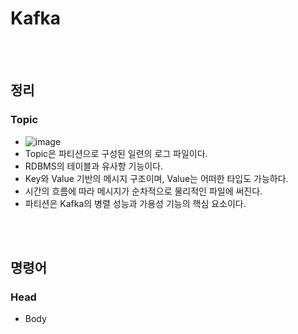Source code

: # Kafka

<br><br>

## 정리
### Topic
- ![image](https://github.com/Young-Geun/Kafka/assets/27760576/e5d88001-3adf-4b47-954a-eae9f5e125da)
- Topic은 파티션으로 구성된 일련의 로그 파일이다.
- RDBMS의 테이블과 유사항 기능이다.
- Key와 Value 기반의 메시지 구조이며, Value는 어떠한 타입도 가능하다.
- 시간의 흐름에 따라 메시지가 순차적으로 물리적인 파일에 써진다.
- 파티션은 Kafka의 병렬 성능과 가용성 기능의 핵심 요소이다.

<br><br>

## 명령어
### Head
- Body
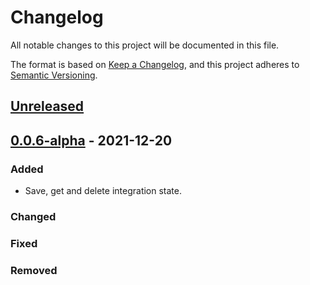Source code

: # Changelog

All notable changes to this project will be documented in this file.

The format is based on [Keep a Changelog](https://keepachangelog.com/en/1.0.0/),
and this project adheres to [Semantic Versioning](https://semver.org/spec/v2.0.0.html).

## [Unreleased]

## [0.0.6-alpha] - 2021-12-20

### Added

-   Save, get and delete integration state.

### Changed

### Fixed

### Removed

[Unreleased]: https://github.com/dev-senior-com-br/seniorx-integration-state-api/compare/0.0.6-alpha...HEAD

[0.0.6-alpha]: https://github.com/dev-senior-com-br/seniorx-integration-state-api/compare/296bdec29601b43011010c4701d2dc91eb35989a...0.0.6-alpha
+ + +
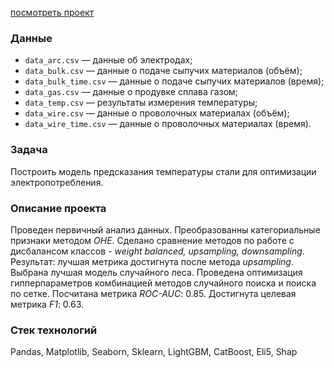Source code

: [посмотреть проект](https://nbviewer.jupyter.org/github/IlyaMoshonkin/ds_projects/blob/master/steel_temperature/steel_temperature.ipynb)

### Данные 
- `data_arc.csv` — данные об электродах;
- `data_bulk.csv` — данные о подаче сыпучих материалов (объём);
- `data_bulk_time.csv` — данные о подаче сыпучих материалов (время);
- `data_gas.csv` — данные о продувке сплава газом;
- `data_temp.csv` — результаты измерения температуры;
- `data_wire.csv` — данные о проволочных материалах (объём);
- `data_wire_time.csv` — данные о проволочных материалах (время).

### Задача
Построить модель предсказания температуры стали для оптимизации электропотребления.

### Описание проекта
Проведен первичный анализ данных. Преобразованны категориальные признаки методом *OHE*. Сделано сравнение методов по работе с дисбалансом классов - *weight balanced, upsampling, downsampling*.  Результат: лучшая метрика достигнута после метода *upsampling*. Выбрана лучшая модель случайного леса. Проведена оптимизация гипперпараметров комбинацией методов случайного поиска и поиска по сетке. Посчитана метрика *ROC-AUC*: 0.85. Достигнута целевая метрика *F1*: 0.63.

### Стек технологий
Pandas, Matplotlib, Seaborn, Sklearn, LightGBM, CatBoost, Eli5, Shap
+ + +
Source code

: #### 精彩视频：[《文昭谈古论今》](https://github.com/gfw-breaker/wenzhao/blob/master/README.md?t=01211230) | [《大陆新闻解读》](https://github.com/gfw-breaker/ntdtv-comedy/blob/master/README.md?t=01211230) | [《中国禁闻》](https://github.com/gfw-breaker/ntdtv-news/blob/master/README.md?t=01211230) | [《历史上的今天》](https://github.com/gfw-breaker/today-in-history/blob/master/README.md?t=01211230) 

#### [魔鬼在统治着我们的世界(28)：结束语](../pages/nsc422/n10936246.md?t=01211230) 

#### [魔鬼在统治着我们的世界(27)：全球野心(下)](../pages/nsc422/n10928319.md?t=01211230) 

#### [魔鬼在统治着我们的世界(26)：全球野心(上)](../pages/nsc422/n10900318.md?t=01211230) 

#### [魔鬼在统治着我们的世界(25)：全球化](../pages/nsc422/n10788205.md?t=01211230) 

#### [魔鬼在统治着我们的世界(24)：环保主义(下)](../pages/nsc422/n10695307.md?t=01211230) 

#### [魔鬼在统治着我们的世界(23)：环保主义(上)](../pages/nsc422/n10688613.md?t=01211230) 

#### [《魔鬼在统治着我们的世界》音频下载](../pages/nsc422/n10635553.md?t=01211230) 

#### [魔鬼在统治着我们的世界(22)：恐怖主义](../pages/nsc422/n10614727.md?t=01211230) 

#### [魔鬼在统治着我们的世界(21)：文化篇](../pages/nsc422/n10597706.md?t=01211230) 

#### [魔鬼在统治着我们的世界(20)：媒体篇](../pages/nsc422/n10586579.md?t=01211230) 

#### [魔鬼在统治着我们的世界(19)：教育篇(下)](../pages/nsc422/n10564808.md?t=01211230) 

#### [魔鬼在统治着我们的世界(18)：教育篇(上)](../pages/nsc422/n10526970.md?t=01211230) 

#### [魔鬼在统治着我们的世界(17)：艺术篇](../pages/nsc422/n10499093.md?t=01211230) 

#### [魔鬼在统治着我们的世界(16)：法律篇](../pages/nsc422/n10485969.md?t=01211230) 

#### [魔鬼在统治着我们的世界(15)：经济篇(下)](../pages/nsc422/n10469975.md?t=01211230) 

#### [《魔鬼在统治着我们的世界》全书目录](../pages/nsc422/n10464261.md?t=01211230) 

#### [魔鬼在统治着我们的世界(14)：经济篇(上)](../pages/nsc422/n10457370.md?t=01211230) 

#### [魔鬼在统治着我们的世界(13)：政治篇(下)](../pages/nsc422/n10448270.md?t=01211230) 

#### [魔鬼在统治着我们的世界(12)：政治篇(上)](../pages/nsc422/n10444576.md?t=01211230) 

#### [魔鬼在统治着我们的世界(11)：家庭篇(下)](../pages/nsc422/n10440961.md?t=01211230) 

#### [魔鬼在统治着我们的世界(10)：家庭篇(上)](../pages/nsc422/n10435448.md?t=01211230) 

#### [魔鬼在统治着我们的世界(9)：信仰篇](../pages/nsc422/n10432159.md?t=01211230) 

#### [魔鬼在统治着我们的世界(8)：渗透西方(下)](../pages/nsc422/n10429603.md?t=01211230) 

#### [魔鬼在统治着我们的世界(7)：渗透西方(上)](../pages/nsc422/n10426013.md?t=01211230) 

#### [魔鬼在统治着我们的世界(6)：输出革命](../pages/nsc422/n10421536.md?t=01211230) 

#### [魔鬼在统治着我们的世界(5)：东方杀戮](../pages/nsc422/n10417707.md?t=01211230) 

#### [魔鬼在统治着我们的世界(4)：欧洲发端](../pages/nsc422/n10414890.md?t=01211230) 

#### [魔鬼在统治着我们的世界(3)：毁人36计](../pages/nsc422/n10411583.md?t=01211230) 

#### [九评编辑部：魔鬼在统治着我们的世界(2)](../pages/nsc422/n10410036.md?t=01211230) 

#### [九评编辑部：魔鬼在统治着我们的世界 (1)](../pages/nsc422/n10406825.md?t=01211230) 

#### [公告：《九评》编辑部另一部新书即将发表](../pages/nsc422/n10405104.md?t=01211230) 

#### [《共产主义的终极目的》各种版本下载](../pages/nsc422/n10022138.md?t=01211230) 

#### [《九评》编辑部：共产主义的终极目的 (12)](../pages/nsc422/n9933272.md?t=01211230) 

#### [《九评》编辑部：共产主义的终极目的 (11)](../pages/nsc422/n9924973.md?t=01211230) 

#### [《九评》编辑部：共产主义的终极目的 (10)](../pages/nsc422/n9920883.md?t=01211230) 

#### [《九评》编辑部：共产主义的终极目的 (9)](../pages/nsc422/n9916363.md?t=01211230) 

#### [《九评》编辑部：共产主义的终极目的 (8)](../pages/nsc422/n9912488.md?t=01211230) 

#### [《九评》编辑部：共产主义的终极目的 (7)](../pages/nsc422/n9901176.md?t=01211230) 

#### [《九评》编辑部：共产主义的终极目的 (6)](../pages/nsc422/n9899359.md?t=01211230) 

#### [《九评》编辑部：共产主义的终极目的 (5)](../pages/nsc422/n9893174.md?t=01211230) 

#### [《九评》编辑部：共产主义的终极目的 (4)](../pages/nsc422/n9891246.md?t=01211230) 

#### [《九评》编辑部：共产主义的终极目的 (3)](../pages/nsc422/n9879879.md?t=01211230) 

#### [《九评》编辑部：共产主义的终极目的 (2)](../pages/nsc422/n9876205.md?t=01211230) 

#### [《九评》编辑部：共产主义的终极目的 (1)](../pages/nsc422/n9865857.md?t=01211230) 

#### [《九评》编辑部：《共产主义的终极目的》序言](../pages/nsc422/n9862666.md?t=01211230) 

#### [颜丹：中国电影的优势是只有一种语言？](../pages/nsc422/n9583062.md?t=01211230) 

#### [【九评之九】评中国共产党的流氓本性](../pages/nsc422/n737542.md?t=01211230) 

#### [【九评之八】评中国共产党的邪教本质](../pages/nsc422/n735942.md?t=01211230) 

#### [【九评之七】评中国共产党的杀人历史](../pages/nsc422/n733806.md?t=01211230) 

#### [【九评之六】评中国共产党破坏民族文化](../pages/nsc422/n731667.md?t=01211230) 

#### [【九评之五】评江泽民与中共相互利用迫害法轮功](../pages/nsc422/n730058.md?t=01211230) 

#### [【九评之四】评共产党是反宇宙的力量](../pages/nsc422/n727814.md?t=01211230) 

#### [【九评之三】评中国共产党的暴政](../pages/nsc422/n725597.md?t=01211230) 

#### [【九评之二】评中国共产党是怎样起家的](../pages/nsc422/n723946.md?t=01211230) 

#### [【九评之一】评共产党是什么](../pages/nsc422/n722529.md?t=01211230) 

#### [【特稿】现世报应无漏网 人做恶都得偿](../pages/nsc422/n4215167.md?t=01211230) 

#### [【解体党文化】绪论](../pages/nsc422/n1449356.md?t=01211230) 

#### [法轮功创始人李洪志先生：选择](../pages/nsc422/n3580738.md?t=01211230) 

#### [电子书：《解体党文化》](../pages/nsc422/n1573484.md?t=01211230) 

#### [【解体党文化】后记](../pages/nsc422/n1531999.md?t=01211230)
+ + +
▶ _What is expected_
Every line in the data that holds "integration" should be copied out.

▶ _Answer section_
-   Save, get and delete integration state.
[Unreleased]: https://github.com/dev-senior-com-br/seniorx-integration-state-api/compare/0.0.6-alpha...HEAD
[0.0.6-alpha]: https://github.com/dev-senior-com-br/seniorx-integration-state-api/compare/296bdec29601b43011010c4701d2dc91eb35989a...0.0.6-alpha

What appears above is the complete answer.